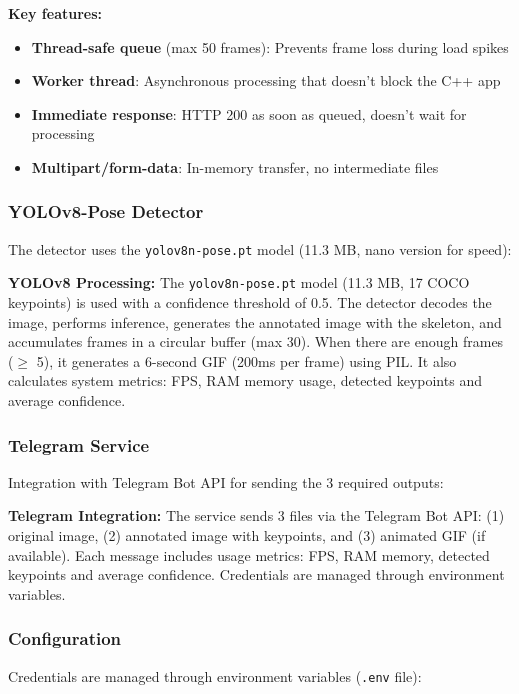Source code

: \documentclass[conference]{IEEEtran}
\begin{document}
\textbf{Key features:}
\begin{itemize}
    \item \textbf{Thread-safe queue} (max 50 frames): Prevents frame loss during load spikes
    \item \textbf{Worker thread}: Asynchronous processing that doesn't block the C++ app
    \item \textbf{Immediate response}: HTTP 200 as soon as queued, doesn't wait for processing
    \item \textbf{Multipart/form-data}: In-memory transfer, no intermediate files
\end{itemize}

\subsubsection{YOLOv8-Pose Detector}

The detector uses the \texttt{yolov8n-pose.pt} model (11.3 MB, nano version for speed):

\textbf{YOLOv8 Processing:} The \texttt{yolov8n-pose.pt} model (11.3 MB, 17 COCO keypoints) is used with a confidence threshold of 0.5. The detector decodes the image, performs inference, generates the annotated image with the skeleton, and accumulates frames in a circular buffer (max 30). When there are enough frames ($\geq$ 5), it generates a 6-second GIF (200ms per frame) using PIL. It also calculates system metrics: FPS, RAM memory usage, detected keypoints and average confidence.

\subsubsection{Telegram Service}

Integration with Telegram Bot API for sending the 3 required outputs:

\textbf{Telegram Integration:} The service sends 3 files via the Telegram Bot API: (1) original image, (2) annotated image with keypoints, and (3) animated GIF (if available). Each message includes usage metrics: FPS, RAM memory, detected keypoints and average confidence. Credentials are managed through environment variables.

\subsubsection{Configuration}

Credentials are managed through environment variables (\texttt{.env} file):
\end{document}
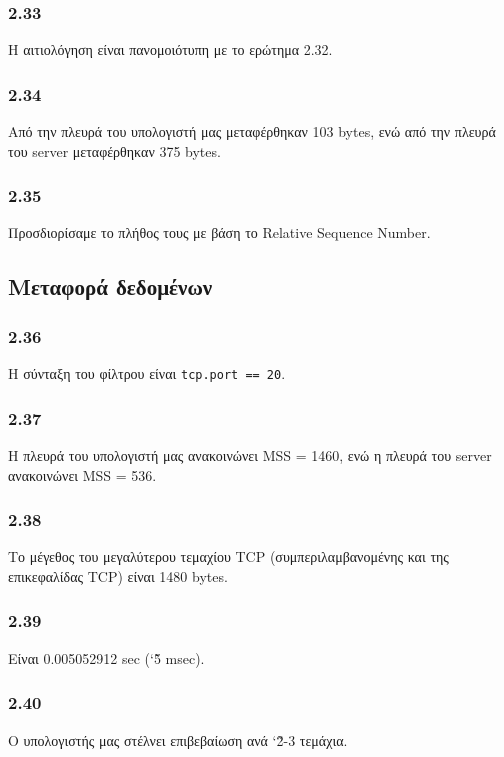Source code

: 		\subsubsection*{2.33} 
			Η αιτιολόγηση είναι πανομοιότυπη με το ερώτημα 2.32.
		
		\subsubsection*{2.34} 
			Από την πλευρά του υπολογιστή μας μεταφέρθηκαν 103 bytes, ενώ από την πλευρά του server μεταφέρθηκαν 375 bytes.
		
		\subsubsection*{2.35} 
			Προσδιορίσαμε το πλήθος τους με βάση το Relative Sequence Number.
		
		\subsection*{Μεταφορά δεδομένων}
		
		\subsubsection*{2.36}
			Η σύνταξη του φίλτρου είναι \verb|tcp.port == 20|.
		
		\subsubsection*{2.37} 
			Η πλευρά του υπολογιστή μας ανακοινώνει MSS = 1460, ενώ η πλευρά του server ανακοινώνει MSS = 536.
		
		\subsubsection*{2.38} 
			Το μέγεθος του μεγαλύτερου τεμαχίου TCP (συμπεριλαμβανομένης και της επικεφαλίδας TCP) είναι 1480 bytes.
		
		\subsubsection*{2.39} 
			Είναι 0.005052912 sec (\char`\~5 msec).
		
		\subsubsection*{2.40} 
			Ο υπολογιστής μας στέλνει επιβεβαίωση ανά \char`\~2-3 τεμάχια.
===============
**WORK TO BE COMPLETED**
The whole listing above must be duplicated word for word, apart from its pictures.

**ANSWER BELOW**
Source code

: \documentclass[conference]{IEEEtran}
\begin{document}
\textbf{Key features:}
\begin{itemize}
    \item \textbf{Thread-safe queue} (max 50 frames): Prevents frame loss during load spikes
    \item \textbf{Worker thread}: Asynchronous processing that doesn't block the C++ app
    \item \textbf{Immediate response}: HTTP 200 as soon as queued, doesn't wait for processing
    \item \textbf{Multipart/form-data}: In-memory transfer, no intermediate files
\end{itemize}

\subsubsection{YOLOv8-Pose Detector}

The detector uses the \texttt{yolov8n-pose.pt} model (11.3 MB, nano version for speed):

\textbf{YOLOv8 Processing:} The \texttt{yolov8n-pose.pt} model (11.3 MB, 17 COCO keypoints) is used with a confidence threshold of 0.5. The detector decodes the image, performs inference, generates the annotated image with the skeleton, and accumulates frames in a circular buffer (max 30). When there are enough frames ($\geq$ 5), it generates a 6-second GIF (200ms per frame) using PIL. It also calculates system metrics: FPS, RAM memory usage, detected keypoints and average confidence.

\subsubsection{Telegram Service}

Integration with Telegram Bot API for sending the 3 required outputs:

\textbf{Telegram Integration:} The service sends 3 files via the Telegram Bot API: (1) original image, (2) annotated image with keypoints, and (3) animated GIF (if available). Each message includes usage metrics: FPS, RAM memory, detected keypoints and average confidence. Credentials are managed through environment variables.

\subsubsection{Configuration}

Credentials are managed through environment variables (\texttt{.env} file):
\end{document}
Source code

: 		\subsubsection*{2.33} 
			Η αιτιολόγηση είναι πανομοιότυπη με το ερώτημα 2.32.
		
		\subsubsection*{2.34} 
			Από την πλευρά του υπολογιστή μας μεταφέρθηκαν 103 bytes, ενώ από την πλευρά του server μεταφέρθηκαν 375 bytes.
		
		\subsubsection*{2.35} 
			Προσδιορίσαμε το πλήθος τους με βάση το Relative Sequence Number.
		
		\subsection*{Μεταφορά δεδομένων}
		
		\subsubsection*{2.36}
			Η σύνταξη του φίλτρου είναι \verb|tcp.port == 20|.
		
		\subsubsection*{2.37} 
			Η πλευρά του υπολογιστή μας ανακοινώνει MSS = 1460, ενώ η πλευρά του server ανακοινώνει MSS = 536.
		
		\subsubsection*{2.38} 
			Το μέγεθος του μεγαλύτερου τεμαχίου TCP (συμπεριλαμβανομένης και της επικεφαλίδας TCP) είναι 1480 bytes.
		
		\subsubsection*{2.39} 
			Είναι 0.005052912 sec (\char`\~5 msec).
		
		\subsubsection*{2.40} 
			Ο υπολογιστής μας στέλνει επιβεβαίωση ανά \char`\~2-3 τεμάχια.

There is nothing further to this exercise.